**What the task asks**: Search the data for the word "scSpark" and copy every line where it occurs.

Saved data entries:
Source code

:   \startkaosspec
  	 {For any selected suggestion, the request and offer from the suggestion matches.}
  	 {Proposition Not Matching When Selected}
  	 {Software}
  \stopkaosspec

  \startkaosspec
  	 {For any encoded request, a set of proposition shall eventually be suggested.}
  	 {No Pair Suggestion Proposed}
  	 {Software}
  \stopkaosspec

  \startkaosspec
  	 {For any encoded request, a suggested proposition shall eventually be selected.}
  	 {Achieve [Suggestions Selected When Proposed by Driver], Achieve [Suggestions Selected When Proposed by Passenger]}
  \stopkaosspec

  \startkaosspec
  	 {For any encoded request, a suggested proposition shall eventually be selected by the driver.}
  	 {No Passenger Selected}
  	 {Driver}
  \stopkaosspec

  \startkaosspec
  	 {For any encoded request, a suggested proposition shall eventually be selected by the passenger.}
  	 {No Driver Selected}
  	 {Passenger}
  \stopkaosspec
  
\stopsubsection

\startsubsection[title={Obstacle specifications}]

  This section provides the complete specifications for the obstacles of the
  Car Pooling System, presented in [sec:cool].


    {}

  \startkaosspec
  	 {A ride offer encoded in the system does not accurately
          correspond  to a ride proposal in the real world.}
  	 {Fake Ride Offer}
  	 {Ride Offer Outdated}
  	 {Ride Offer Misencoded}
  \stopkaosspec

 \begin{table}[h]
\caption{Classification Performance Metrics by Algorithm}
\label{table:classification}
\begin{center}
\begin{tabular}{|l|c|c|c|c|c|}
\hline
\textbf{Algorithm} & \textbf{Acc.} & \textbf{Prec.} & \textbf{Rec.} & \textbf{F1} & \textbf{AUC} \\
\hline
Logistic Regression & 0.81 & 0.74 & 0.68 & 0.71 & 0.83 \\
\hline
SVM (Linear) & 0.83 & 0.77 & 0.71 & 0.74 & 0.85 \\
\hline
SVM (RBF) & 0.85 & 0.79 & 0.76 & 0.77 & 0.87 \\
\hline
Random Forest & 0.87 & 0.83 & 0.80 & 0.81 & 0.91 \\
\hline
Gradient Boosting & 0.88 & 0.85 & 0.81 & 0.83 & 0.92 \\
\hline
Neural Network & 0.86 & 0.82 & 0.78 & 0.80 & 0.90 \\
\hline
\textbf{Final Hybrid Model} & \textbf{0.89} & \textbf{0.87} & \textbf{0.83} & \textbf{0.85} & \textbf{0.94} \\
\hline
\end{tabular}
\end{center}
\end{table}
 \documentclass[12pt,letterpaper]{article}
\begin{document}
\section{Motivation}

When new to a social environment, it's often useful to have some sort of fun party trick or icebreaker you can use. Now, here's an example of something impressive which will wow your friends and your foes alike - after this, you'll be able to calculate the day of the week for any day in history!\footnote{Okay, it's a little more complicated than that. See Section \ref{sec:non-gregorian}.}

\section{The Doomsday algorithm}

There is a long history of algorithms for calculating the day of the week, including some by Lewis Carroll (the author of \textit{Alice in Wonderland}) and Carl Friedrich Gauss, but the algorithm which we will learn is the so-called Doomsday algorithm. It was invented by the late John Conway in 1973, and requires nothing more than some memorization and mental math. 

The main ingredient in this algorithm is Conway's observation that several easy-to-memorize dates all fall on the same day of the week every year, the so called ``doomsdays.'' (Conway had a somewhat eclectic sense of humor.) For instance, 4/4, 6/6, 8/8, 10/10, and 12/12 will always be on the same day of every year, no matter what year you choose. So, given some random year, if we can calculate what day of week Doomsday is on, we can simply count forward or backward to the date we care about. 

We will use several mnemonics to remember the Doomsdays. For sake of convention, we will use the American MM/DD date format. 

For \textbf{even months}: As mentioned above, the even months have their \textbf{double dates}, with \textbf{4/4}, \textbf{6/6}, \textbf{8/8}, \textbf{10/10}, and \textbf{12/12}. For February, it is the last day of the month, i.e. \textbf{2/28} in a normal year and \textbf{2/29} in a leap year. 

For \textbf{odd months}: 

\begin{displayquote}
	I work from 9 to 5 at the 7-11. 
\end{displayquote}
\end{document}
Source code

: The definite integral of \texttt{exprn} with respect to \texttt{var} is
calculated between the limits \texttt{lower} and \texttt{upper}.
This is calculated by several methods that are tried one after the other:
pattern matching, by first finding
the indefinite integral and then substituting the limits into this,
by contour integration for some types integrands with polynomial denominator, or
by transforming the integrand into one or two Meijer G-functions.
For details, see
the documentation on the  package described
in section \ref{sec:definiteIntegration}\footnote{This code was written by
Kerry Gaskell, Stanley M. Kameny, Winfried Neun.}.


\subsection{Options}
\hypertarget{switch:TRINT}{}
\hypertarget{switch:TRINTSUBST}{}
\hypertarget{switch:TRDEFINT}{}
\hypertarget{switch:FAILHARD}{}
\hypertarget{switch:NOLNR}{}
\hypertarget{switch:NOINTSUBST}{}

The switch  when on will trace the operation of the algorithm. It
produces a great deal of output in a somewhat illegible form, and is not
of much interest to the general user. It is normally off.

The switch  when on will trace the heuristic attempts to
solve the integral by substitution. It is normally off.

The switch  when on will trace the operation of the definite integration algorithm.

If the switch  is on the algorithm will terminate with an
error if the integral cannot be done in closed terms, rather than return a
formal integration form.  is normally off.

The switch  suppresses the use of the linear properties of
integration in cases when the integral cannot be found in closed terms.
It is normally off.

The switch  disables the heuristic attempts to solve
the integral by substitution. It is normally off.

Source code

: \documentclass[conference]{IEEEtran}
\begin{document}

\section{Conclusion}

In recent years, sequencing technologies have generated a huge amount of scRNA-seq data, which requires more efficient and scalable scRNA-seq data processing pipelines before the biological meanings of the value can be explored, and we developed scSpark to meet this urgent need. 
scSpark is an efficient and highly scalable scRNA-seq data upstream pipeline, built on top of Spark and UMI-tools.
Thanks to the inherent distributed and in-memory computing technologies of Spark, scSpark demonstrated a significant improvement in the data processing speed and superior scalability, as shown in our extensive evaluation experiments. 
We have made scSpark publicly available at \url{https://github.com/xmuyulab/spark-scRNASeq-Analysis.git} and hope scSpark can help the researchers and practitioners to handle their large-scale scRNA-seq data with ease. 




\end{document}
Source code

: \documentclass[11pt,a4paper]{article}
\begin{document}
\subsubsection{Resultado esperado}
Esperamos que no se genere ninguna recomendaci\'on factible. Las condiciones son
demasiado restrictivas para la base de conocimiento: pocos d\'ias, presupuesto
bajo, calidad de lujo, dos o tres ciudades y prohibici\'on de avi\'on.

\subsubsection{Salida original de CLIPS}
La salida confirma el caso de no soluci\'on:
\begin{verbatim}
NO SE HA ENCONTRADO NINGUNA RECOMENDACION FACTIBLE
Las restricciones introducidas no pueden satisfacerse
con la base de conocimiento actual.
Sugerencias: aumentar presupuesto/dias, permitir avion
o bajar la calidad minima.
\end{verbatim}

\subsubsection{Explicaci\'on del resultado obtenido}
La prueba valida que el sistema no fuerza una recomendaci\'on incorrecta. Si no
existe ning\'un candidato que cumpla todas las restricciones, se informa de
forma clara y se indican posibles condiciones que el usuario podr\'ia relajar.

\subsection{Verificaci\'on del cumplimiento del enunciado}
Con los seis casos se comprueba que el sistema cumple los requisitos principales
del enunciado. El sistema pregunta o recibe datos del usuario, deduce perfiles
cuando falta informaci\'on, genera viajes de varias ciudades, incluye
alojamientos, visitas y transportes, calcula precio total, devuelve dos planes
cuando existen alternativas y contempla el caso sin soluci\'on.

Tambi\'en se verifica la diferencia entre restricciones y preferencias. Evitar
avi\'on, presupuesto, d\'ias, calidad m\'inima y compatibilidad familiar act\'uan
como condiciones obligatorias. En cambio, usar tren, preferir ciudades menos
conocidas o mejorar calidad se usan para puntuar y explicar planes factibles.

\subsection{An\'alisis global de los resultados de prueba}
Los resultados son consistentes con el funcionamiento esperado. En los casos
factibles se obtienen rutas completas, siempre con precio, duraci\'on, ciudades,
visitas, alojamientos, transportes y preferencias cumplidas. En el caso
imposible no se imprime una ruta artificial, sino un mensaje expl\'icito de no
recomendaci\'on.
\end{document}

**Task solution**:
In recent years, sequencing technologies have generated a huge amount of scRNA-seq data, which requires more efficient and scalable scRNA-seq data processing pipelines before the biological meanings of the value can be explored, and we developed scSpark to meet this urgent need. 
scSpark is an efficient and highly scalable scRNA-seq data upstream pipeline, built on top of Spark and UMI-tools.
Thanks to the inherent distributed and in-memory computing technologies of Spark, scSpark demonstrated a significant improvement in the data processing speed and superior scalability, as shown in our extensive evaluation experiments. 
We have made scSpark publicly available at \url{https://github.com/xmuyulab/spark-scRNASeq-Analysis.git} and hope scSpark can help the researchers and practitioners to handle their large-scale scRNA-seq data with ease. 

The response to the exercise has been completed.